■ **Entries shown**:

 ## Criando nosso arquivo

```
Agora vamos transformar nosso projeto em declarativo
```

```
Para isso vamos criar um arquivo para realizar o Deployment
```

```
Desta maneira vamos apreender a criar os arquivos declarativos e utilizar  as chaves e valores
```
...
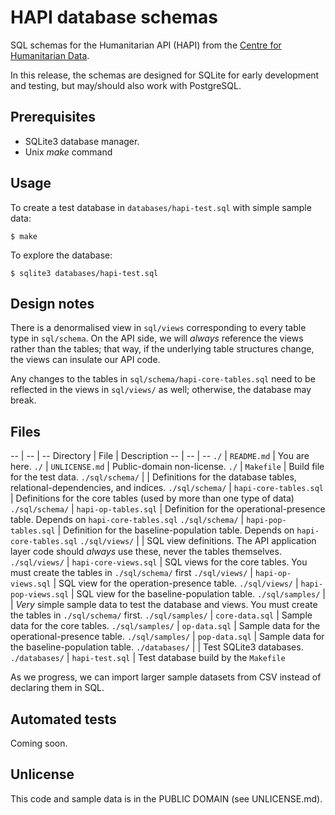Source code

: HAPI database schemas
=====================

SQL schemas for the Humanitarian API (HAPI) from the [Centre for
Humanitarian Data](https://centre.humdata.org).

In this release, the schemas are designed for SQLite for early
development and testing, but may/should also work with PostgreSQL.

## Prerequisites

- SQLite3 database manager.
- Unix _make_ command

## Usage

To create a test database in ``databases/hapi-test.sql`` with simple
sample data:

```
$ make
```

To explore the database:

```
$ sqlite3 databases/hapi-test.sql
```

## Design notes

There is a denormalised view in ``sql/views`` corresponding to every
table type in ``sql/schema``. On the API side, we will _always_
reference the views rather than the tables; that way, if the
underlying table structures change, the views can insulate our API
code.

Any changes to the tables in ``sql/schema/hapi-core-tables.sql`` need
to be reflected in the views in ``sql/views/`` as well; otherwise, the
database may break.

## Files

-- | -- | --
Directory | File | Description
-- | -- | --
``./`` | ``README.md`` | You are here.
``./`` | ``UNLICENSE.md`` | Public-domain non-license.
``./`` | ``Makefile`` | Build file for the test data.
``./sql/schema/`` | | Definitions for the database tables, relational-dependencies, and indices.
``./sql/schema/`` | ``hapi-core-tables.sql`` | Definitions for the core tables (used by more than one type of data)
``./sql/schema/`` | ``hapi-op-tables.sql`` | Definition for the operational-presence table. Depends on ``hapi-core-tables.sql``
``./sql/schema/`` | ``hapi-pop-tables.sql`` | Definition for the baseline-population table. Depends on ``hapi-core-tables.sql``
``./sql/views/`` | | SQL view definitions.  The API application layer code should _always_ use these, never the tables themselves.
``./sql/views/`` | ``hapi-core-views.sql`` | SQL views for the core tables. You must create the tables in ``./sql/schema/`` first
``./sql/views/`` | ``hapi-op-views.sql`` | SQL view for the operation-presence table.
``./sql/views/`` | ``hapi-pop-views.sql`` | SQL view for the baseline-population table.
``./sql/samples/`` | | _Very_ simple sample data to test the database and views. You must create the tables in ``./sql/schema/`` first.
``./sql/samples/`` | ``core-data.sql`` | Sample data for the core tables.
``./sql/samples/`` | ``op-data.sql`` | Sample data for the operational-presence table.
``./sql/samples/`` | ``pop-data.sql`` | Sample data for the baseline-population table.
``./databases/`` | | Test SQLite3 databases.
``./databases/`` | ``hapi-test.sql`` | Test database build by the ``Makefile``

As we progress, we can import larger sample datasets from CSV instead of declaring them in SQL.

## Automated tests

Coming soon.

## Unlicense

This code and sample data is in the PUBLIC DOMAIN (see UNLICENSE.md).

■ **Your assignment**: Reproduce only the lines above spanning from the line containing "simple sample data" through the line containing "This code and", word for word.

■ **Exercise answer**:
``./sql/samples/`` | | _Very_ simple sample data to test the database and views. You must create the tables in ``./sql/schema/`` first.
``./sql/samples/`` | ``core-data.sql`` | Sample data for the core tables.
``./sql/samples/`` | ``op-data.sql`` | Sample data for the operational-presence table.
``./sql/samples/`` | ``pop-data.sql`` | Sample data for the baseline-population table.
``./databases/`` | | Test SQLite3 databases.
``./databases/`` | ``hapi-test.sql`` | Test database build by the ``Makefile``

As we progress, we can import larger sample datasets from CSV instead of declaring them in SQL.

## Automated tests

Coming soon.

## Unlicense

This code and sample data is in the PUBLIC DOMAIN (see UNLICENSE.md).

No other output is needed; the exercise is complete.